In a social media post from Nov. 22, One UMSU vice-president finance and operations candidate Jehan Moorthy criticized a government bill that would amend the Canadian Human Rights Act to add gender identity and gender expression to a list of prohibited grounds of discrimination.
In the post, Moorthy wrote: “could go to Jail and be fined for not referring to someone as ‘he’ or ‘she.’ Right how do I get off Planet Earth. I’ve had it. I’ve had enough,” and provided a link to Liberal justice minister Jodie Wilson-Raybould’s statement on the passage of the bill from Nov. 18.
Moorthy’s post has since been deleted.
The law, titled Bill C-16, would also amend the Criminal Code of Canada to extend protections against hate propaganda or offences motivated by bias, prejudice, or hate to transgender Canadians.
Bill C-16 passed in the House of Commons 248 to 40 on Oct. 18, but has not yet been voted on in the Senate.

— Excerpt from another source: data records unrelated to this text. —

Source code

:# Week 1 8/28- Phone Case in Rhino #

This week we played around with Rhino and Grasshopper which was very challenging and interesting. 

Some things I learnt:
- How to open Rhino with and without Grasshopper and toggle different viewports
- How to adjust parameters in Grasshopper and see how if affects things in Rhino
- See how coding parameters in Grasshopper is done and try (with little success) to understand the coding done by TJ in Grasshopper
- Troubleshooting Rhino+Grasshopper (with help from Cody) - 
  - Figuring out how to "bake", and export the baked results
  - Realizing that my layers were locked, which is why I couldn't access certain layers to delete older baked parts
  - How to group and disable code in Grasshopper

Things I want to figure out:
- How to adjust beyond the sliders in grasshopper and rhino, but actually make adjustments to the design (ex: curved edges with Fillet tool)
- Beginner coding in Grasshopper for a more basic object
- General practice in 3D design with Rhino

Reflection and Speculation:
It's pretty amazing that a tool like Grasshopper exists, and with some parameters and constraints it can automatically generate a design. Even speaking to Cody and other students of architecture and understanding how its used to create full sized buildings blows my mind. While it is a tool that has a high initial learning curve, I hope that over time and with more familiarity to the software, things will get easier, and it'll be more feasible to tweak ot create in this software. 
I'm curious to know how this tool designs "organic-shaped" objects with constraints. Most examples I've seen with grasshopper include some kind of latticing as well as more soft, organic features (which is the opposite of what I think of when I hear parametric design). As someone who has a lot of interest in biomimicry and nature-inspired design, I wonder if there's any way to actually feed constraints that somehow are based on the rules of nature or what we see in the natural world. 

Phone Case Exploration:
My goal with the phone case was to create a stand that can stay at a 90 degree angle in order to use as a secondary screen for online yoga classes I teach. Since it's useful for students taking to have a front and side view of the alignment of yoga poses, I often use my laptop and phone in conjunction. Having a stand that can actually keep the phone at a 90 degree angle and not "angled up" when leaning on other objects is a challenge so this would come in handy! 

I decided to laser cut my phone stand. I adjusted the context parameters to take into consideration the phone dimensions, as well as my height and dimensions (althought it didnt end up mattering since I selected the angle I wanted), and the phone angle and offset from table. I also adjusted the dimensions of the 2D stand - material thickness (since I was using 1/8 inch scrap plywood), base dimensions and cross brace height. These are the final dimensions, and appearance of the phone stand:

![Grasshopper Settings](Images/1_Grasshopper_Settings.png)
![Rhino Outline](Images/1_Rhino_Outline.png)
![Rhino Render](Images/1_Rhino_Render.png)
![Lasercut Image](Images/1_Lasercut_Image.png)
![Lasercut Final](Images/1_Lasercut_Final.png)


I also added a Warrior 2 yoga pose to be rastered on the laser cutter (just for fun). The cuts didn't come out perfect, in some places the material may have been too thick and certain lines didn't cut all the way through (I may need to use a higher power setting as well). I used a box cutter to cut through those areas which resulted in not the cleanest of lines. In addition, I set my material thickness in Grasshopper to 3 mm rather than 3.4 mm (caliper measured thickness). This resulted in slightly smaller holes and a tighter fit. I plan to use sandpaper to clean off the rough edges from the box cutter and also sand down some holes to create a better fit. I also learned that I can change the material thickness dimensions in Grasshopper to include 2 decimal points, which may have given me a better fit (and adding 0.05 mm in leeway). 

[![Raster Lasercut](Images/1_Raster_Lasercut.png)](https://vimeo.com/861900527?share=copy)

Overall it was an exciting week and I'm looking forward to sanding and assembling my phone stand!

The comments are especially pertinent, as during a segment of One UMSU’s official campaign video released on March 2 , Moorthy discussed his slate’s goal to “promote and celebrate all of our students, no matter what their religion, race, gender, or sexuality.”
Former UMSU LGBTTQ* representative and transgender U of M student Theo DeSilva said he was “saddened” when he became aware of Moorthy’s comments.
“Someone that is running to represent all students on campus showed his disdain to using the appropriate pronouns for a person,” he said.
“As a transgender person, I do not feel that comfortable voting for someone who questions something that is as simple as treating me as the person I am.”
Moorthy apologized for his comments Monday in an email to the Manitoban, saying that he did not understand the ramifications of Bill C-16 when he made the comments.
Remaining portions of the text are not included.